Directed by Lee Chang-dong.
Starring Yoo Ah-in, Jeon Jong-seo, and Steven Yeun.
SYNOPSIS:
Deliveryman Jong-su is out on a job when he runs into Hae-mi, a girl who once lived in his neighbourhood. She asks if he’d mind looking after her cat while she’s away on a trip to Africa. On her return she introduces Jong-su to an enigmatic young man named Ben who she met during her trip. And one day Ben tells Jong-su about his most unusual hobby.
Lee Chang-dong’s (Poetry) first film in eight years is most definitely worth the wait, a haunting mystery drama that slowly burrows its way under the viewer’s skin and is likely to remain there for days. Bar a few indulgent excesses, Burning lithely contorts a seemingly conventional premise into something refreshingly, daringly unique.
Indeed, the face of this story is one we’ve seen hundreds of times before in Hollywood cinema; a young man, Jong-su (Yoo Ah-in), is reunited with his childhood crush Hae-mi (Jeon Jong-seo), but after she returns from a trip to Africa, she brings with her a handsome, charming new boyfriend, Ben (Steven Yeun), making Jong-su feel very much the third wheel.
Lee deserves an enormous amount of credit here for not playing his hand too early or feeling pressure to tip audiences off as to what his film really is. An amorphous project in many respects, Burning begins as a simple romantic character drama, but over the course of its 148-minute run-time, the seemingly innocent love triangle begins to teeter towards something more sinister and unsettling.
It’d be rude to say anything more about the plot, so let’s leave it there. Lee’s terse, unsentimental directorial approach helps keep the tone ambiguous until he wants to commit to the “turn” later on, but what really makes the movie is its trio of outstanding naturalistic performances.
Yoo Ah-in’s nervy performance will feel almost uncomfortably authentic to any man who’s ever been an awkward teenager, and Yoo does a marvellous job complimenting the subtlety of Lee’s direction with an equally restrained, even guarded performance.
Jeon’s Hae-mi is, meanwhile, his effervescent counter-point, a thoroughly charming young woman around who the movie’s central mystery resides.

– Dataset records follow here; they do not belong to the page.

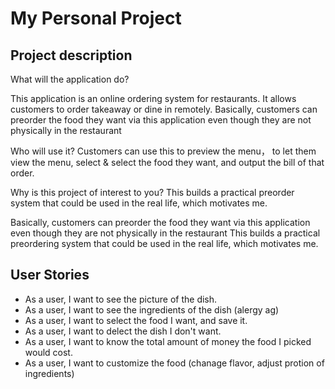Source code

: # My Personal Project

## Project description 

What will the application do?

This application is an online ordering system for restaurants.
It allows customers to order takeaway or dine in remotely.
Basically, customers can preorder the food they want via this application even
though they are not physically in the restaurant

Who will use it?
Customers can use this to preview the menu，
to let them view the menu,
select & select the food they want, and output the bill of that order. 


Why is this project of interest to you?
This builds a practical preorder system that could be used in the real life,
which motivates me.




Basically, customers can preorder the food they want via this application even though they are not physically in the restaurant
This builds a practical preordering system that could be used in the real life, which motivates me. 

## User Stories
- As a user, I want to see the picture of the dish. 
- As a user, I want to see the ingredients of the dish (alergy ag)
- As a user, I want to select the food I want, and save it. 
- As a user, I want to delect the dish I don't want.
- As a user, I want to know the total amount of money the food I picked would cost. 
- As a user, I want to customize the food (chanage flavor, adjust protion of ingredients)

Again, Lee keeps key details in the shadows, yet rather than frustrate, it only heightens the intrigue. But when we speak of intrigue, nobody in Burning will muster greater viewer attention than The Walking Dead‘s Steven Yeun, whose carefully calibrated turn here completes the trifecta of uncertainty; we know his Ben is cool and confident, but does this mask a horrifying darkness hiding below the surface?
Each of the three leads is lingered on with wonderful long takes which emphasise their loaded facial expressions, inviting the audience to interpret and analyse every blank stare, pained laugh and sad glance across the horizon. Rather than unfurl the nature of the movie’s mystery through expository dialogue or intense incident, many of the film’s most revelatory moments are simple, quiet close-ups of a character’s face while the cogs are clearly turning.

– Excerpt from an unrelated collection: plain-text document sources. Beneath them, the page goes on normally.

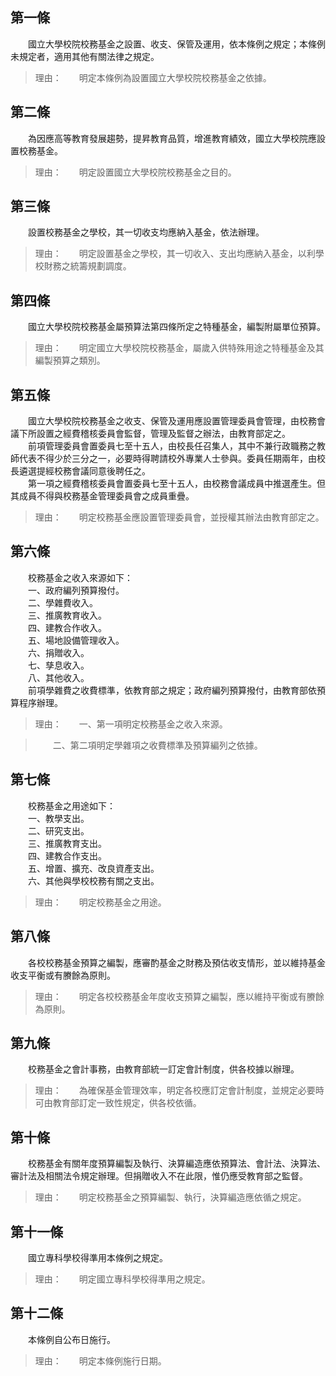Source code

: 第一條 
-------
　　國立大學校院校務基金之設置、收支、保管及運用，依本條例之規定；本條例未規定者，適用其他有關法律之規定。  
> 理由：　　明定本條例為設置國立大學校院校務基金之依據。



第二條 
-------
　　為因應高等教育發展趨勢，提昇教育品質，增進教育績效，國立大學校院應設置校務基金。  
> 理由：　　明定設置國立大學校院校務基金之目的。



第三條 
-------
　　設置校務基金之學校，其一切收支均應納入基金，依法辦理。  
> 理由：　　明定設置基金之學校，其一切收入、支出均應納入基金，以利學校財務之統籌規劃調度。



第四條 
-------
　　國立大學校院校務基金屬預算法第四條所定之特種基金，編製附屬單位預算。  
> 理由：　　明定國立大學校院校務基金，屬歲入供特殊用途之特種基金及其編製預算之類別。



第五條 
-------
　　國立大學校院校務基金之收支、保管及運用應設置管理委員會管理，由校務會議下所設置之經費稽核委員會監督，管理及監督之辦法，由教育部定之。  
　　前項管理委員會置委員七至十五人，由校長任召集人，其中不兼行政職務之教師代表不得少於三分之一，必要時得聘請校外專業人士參與。委員任期兩年，由校長遴選提經校務會議同意後聘任之。  
　　第一項之經費稽核委員會置委員七至十五人，由校務會議成員中推選產生。但其成員不得與校務基金管理委員會之成員重疊。  
> 理由：　　明定校務基金應設置管理委員會，並授權其辦法由教育部定之。



第六條 
-------
　　校務基金之收入來源如下：  
　　一、政府編列預算撥付。  
　　二、學雜費收入。  
　　三、推廣教育收入。  
　　四、建教合作收入。  
　　五、場地設備管理收入。  
　　六、捐贈收入。  
　　七、孳息收入。  
　　八、其他收入。  
　　前項學雜費之收費標準，依教育部之規定；政府編列預算撥付，由教育部依預算程序辦理。  
> 理由：　　一、第一項明定校務基金之收入來源。

> 　　二、第二項明定學雜項之收費標準及預算編列之依據。



第七條 
-------
　　校務基金之用途如下：  
　　一、教學支出。  
　　二、研究支出。  
　　三、推廣教育支出。  
　　四、建教合作支出。  
　　五、增置、擴充、改良資產支出。  
　　六、其他與學校校務有關之支出。  
> 理由：　　明定校務基金之用途。



第八條 
-------
　　各校校務基金預算之編製，應審酌基金之財務及預估收支情形，並以維持基金收支平衡或有賸餘為原則。  
> 理由：　　明定各校校務基金年度收支預算之編製，應以維持平衡或有賸餘為原則。



第九條 
-------
　　校務基金之會計事務，由教育部統一訂定會計制度，供各校據以辦理。  
> 理由：　　為確保基金管理效率，明定各校應訂定會計制度，並規定必要時可由教育部訂定一致性規定，供各校依循。



第十條 
-------
　　校務基金有關年度預算編製及執行、決算編造應依預算法、會計法、決算法、審計法及相關法令規定辦理。但捐贈收入不在此限，惟仍應受教育部之監督。  
> 理由：　　明定校務基金之預算編製、執行，決算編造應依循之規定。



第十一條 
---------
　　國立專科學校得準用本條例之規定。  
> 理由：　　明定國立專科學校得準用之規定。



第十二條 
---------
　　本條例自公布日施行。  
> 理由：　　明定本條例施行日期。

And even with all this heaviness, Burning isn’t a strictly miserable or aggressively self-serious film; there is humour found in surprising places and some wonderfully authentic awkwardness – especially an early sex scene. It’s only at around the half-way mark that the more uneasy aspects of the plot begin their slow-creep, quite possibly sneaking right up on the viewer as they do so. Quite honestly, I’d recommend you read as little as possible about the movie’s narrative before watching it; I did the same, and the experience benefited immeasurably from it.
This is also a ravishingly-produced film from a technical perspective; Hong Kyung-pyo’s cinematography is beautiful both in its more uniform moments and especially its showier sequences, most memorably a gorgeous scene in which a topless Hae-mi dances before the setting sun.

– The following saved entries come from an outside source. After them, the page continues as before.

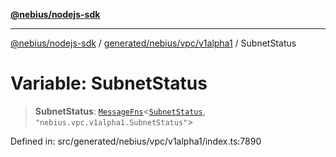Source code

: [**@nebius/nodejs-sdk**](../../../../../README.md)

---

[@nebius/nodejs-sdk](../../../../../README.md) / [generated/nebius/vpc/v1alpha1](../README.md) / SubnetStatus

# Variable: SubnetStatus

> **SubnetStatus**: [`MessageFns`](../../../../../runtime/protos/core/interfaces/MessageFns.md)\<[`SubnetStatus`](../interfaces/SubnetStatus.md), `"nebius.vpc.v1alpha1.SubnetStatus"`\>

Defined in: src/generated/nebius/vpc/v1alpha1/index.ts:7890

The lensing is equally effective at building a more sinister tenor later in the movie, taking fantastic advantage of the sprawling urban locale surrounding Jong-su’s home for all it’s worth. This is all accentuated by a punchy musical score from Mowg, whose string and drum motifs punctuate the drama without overpowering it.
Burning is a political film to some extent, making numerous reference to rampant unemployment in South Korea, the credit card debt epidemic afflicting young people in the country and the blatant fact that Jong-su lives right next to the North Korean border. You can argue that director Lee arguably plays things a little too broad with a lingering image of Donald Trump visible on a TV screen for a moment, but at least it’s a one-off that’s forgotten fairly easily.
Undeniably holding the film back from grander plaudits, however, is its epic yet not entirely justified run-time. Though lengthy dialogue-free sections of the movie help build atmosphere and suspense, a subplot involving Jong-su’s father going on trial for a violent attack could basically be cut entirely without much affecting the end result. The film would be all the better with 20-ish minutes cleaved away, but the overwhelming power of Lee’s vision is stunted only so much by his lack of editorial restraint.
Burning is an evocative and difficult-to-shake film that overcomes its bloated run-time with a trio of immaculate performances.